TechCrunch looks certain to dump Federated Media as its ad partner with the growing media organisation now investing in a direct sales force.
Michael Arrington has previously questioned their relationship with Federated Media, complaining about both the margins Federated were taking and also the fact that TechCrunch was effectively holding up other lesser blogs. Then today, I noticed that on the Crunch Board, TechCrunch is advertising for not one, but two sales directors.
The ad says: “[Techcrunch is] expanding our direct-sales effort to deepen sales relationships with each agencies, branded advertisers and start-ups. Sales directors will be self-starters who can both design custom programs and sell packages to agencies and direct to clients.”
Given that in January this year, Arrington wrote a post which for all intents and purpose, looked like a final warning that Techcrunch was about to give Federated the flick, it seems almost certain the relationship is about to end.
Arrington wrote: “I don’t make any advertising or revenue decisions around here, that’s left to our CEO Heather Harde. But I’m nervous about our ad partner Federated Media, which supplies about a third of our total revenue. They’re going through layoffs (I read this on their blog), and payments from them have dipped substantially in recent months (which isn’t a surprise given market conditions).”

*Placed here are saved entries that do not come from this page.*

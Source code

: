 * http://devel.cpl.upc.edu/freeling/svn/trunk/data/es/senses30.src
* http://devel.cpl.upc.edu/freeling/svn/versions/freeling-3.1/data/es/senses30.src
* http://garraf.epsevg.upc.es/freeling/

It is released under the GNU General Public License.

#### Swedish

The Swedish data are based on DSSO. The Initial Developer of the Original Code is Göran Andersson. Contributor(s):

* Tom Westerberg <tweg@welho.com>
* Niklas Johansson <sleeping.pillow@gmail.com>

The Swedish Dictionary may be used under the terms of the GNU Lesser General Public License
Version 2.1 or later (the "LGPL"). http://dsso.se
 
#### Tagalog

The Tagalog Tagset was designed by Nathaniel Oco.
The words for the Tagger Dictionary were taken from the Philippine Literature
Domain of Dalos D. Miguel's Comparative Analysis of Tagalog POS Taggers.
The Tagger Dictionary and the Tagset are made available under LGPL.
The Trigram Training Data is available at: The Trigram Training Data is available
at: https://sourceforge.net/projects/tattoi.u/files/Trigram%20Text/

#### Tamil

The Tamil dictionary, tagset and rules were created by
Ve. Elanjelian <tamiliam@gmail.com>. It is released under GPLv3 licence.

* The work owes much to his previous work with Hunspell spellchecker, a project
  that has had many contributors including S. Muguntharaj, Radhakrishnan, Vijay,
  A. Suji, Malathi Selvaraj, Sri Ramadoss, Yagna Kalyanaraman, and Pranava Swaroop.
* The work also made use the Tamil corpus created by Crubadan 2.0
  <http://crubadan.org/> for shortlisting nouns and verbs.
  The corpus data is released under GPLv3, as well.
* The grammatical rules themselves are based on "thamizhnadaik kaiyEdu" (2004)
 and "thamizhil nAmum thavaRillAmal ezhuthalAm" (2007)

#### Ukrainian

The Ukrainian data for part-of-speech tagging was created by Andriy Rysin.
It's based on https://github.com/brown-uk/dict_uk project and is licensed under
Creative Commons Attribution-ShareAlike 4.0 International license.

This raises two issues. One is the future health of Federated Media. If they do lose Techcrunch it comes on the back of Digg, and Om Malik’s network going elsewhere. They have restructured recently, cutting back staff. In that ‘Is it time to switch ad partners?’ blog, Arrington beefs that when TechCrunch generates a lead, it goes to Federated Media who will then disperse the budget around a variety of blogs. Clearly, Federated gains a great deal from having those flagship blogs which do an awful lot of its marketing legwork for it. Its problem is, as organisations like TechCrunch become bigger and able to support a direct force they don’t need Federated anymore. But Federated kind of needs them.
The second point is this would apprear to signal an aggressive growth strategy from TechCrunch. The company is also hiring an Events director, an executive assistant and a bookkeeper. Certainly, TechCrunch looks well placed to start thinking bigger. They have been profitable since inception so Arrington would have built up a relatively tidy warchest over that time. And with ad income plummeting and other blogs likely to be in financial trouble, I can see TechCrunch starting the great tech blog rollup that Arrington has blogged about previously.
If TechCrunch wasn’t planning a big growth push, it would likely have just switched ad networks, the fact that it’s investing in a significant internal sales force suggests its aiming to go into expansion mode and to do that in this climate, it needs to expand its network.
If you’re betting on the outcome at The Industry Standard, I think it’s a whole lot greater chance than 33 per cent of this happening.